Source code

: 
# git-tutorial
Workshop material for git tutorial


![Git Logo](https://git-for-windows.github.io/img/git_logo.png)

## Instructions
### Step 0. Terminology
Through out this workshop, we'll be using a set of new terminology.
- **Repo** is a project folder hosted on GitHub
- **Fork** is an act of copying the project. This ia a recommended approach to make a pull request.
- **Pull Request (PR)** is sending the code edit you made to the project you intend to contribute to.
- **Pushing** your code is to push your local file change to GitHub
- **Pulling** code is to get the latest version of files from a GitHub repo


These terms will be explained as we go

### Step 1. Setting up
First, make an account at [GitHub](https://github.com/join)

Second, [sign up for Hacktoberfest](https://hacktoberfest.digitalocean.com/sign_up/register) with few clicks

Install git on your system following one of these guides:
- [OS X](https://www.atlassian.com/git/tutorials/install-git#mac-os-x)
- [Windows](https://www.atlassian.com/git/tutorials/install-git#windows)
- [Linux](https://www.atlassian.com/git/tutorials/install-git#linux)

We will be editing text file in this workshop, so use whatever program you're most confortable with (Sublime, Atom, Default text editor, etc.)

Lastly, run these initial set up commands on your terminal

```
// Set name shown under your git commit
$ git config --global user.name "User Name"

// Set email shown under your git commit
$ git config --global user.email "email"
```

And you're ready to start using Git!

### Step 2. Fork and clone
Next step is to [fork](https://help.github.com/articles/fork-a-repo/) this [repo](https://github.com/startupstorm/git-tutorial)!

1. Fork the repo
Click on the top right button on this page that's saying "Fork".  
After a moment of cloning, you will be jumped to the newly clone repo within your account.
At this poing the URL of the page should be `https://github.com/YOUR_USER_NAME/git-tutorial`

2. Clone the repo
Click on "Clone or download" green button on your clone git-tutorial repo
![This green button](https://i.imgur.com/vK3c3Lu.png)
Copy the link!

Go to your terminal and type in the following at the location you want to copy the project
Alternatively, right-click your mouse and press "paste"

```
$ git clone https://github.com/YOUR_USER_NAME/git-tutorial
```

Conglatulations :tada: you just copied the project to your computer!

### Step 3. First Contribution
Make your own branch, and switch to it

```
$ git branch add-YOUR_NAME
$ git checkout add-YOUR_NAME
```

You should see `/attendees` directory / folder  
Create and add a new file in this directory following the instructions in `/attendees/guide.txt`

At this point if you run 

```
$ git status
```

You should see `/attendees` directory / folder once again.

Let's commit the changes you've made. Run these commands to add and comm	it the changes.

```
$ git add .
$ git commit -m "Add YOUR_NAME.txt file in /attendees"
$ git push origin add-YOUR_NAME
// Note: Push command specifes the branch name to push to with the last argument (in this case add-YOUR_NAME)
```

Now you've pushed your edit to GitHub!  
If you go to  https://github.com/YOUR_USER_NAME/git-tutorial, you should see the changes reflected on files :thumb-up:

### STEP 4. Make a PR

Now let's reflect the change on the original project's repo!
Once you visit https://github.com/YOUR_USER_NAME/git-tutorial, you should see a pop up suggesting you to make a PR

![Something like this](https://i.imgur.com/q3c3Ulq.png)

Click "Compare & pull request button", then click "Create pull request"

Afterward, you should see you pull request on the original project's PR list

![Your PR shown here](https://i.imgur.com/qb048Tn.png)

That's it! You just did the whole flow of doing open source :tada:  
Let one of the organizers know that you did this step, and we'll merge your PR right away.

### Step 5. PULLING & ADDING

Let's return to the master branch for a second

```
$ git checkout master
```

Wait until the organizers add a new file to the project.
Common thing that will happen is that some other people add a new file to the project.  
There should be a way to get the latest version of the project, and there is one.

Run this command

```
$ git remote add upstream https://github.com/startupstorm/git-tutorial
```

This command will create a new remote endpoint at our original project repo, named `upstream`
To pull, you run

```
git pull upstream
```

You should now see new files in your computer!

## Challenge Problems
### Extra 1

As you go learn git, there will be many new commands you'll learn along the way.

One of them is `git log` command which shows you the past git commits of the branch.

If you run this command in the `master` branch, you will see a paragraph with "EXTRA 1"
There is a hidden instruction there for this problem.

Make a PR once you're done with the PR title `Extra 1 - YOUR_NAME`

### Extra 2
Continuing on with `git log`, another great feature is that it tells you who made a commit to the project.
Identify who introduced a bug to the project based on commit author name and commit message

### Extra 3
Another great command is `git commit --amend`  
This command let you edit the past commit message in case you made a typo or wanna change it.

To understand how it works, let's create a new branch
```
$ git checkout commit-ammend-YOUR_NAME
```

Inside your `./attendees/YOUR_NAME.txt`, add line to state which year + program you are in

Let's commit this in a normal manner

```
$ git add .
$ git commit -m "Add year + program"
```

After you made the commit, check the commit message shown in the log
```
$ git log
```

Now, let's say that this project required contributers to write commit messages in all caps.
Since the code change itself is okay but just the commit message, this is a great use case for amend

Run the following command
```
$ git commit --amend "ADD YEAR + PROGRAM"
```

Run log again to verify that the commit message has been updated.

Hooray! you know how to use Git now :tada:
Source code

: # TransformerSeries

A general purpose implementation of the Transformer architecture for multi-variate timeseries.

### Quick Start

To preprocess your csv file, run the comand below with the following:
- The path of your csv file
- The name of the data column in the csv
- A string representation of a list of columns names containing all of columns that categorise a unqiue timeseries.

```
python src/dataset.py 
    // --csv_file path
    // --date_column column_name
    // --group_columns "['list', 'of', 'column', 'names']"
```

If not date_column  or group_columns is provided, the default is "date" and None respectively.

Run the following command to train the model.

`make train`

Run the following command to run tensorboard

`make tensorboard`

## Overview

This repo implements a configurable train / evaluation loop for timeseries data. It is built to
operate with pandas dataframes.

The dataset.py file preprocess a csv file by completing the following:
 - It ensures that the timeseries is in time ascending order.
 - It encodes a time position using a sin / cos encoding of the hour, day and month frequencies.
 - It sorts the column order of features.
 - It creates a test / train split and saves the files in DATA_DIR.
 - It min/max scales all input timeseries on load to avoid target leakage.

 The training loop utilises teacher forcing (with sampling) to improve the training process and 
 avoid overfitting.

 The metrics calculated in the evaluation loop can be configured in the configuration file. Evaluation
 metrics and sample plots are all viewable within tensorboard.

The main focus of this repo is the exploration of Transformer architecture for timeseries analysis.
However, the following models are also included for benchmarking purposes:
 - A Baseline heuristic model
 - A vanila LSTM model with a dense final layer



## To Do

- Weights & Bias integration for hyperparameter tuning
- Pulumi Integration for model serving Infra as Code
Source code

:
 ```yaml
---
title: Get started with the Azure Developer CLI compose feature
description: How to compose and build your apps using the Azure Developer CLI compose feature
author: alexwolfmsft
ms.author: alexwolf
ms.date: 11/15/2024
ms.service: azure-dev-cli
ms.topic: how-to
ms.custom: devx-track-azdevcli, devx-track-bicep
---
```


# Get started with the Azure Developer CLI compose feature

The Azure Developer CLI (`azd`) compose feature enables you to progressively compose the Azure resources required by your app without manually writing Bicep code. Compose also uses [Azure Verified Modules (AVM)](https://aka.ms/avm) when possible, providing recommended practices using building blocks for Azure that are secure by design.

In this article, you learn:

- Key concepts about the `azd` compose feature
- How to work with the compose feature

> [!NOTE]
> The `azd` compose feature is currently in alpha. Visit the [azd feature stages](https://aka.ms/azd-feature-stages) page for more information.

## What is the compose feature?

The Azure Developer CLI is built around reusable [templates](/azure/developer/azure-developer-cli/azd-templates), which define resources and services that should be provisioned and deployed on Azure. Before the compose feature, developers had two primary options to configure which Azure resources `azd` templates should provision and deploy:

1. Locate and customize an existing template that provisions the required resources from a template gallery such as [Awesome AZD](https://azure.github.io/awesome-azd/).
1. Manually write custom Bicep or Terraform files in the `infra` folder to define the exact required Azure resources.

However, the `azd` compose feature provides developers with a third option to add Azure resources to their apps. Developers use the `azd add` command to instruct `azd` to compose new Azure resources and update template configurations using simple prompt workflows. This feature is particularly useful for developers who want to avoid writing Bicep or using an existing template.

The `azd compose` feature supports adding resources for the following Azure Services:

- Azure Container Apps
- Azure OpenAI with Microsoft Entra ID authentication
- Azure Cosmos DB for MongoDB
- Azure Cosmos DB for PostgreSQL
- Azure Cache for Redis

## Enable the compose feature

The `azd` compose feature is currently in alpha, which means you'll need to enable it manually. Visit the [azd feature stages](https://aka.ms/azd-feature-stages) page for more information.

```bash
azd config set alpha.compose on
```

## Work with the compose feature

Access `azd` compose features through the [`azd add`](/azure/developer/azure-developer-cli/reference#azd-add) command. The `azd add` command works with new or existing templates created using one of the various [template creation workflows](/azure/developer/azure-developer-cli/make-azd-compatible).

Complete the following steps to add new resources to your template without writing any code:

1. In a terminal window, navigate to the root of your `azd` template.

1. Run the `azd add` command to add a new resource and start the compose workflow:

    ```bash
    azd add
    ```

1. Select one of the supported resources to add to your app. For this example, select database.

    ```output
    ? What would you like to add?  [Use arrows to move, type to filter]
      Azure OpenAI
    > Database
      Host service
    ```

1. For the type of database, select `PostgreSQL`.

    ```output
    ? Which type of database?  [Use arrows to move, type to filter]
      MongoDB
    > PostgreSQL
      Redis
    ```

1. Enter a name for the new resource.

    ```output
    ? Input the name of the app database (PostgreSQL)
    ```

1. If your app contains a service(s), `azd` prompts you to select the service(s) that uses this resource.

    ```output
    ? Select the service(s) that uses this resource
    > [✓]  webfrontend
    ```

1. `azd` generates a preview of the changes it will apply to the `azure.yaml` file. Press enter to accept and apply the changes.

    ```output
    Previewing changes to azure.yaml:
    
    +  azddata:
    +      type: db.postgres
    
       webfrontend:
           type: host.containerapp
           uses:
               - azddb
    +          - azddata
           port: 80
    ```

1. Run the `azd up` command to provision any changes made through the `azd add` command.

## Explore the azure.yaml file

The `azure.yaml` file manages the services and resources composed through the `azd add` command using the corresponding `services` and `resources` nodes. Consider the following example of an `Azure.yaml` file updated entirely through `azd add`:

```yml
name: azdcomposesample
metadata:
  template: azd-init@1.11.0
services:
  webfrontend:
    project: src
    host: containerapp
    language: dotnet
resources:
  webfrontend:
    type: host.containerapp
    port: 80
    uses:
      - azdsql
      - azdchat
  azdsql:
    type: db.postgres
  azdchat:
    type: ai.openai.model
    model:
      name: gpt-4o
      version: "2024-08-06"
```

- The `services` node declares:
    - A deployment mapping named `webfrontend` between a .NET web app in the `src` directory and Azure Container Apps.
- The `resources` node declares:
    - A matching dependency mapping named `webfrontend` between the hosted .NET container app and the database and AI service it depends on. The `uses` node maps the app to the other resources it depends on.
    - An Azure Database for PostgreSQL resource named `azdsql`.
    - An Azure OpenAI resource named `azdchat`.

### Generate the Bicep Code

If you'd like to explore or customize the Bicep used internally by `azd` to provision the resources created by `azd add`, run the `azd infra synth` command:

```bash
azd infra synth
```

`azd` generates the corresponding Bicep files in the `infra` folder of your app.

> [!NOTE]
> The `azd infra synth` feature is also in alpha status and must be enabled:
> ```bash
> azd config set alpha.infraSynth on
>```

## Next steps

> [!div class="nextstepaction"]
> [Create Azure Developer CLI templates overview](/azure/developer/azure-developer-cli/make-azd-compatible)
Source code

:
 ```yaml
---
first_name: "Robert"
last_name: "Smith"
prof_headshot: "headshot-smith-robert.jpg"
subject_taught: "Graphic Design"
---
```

_ _ _ _ _

• **WHAT YOU SHOULD DO**
The answer must hold exactly the lines of the entries above, from the first line through the line that contains "- **Pushing** your", and no others.

• **EXERCISE OUTPUT**
Source code

: 
# git-tutorial
Workshop material for git tutorial


![Git Logo](https://git-for-windows.github.io/img/git_logo.png)

## Instructions
### Step 0. Terminology
Through out this workshop, we'll be using a set of new terminology.
- **Repo** is a project folder hosted on GitHub
- **Fork** is an act of copying the project. This ia a recommended approach to make a pull request.
- **Pull Request (PR)** is sending the code edit you made to the project you intend to contribute to.
- **Pushing** your code is to push your local file change to GitHub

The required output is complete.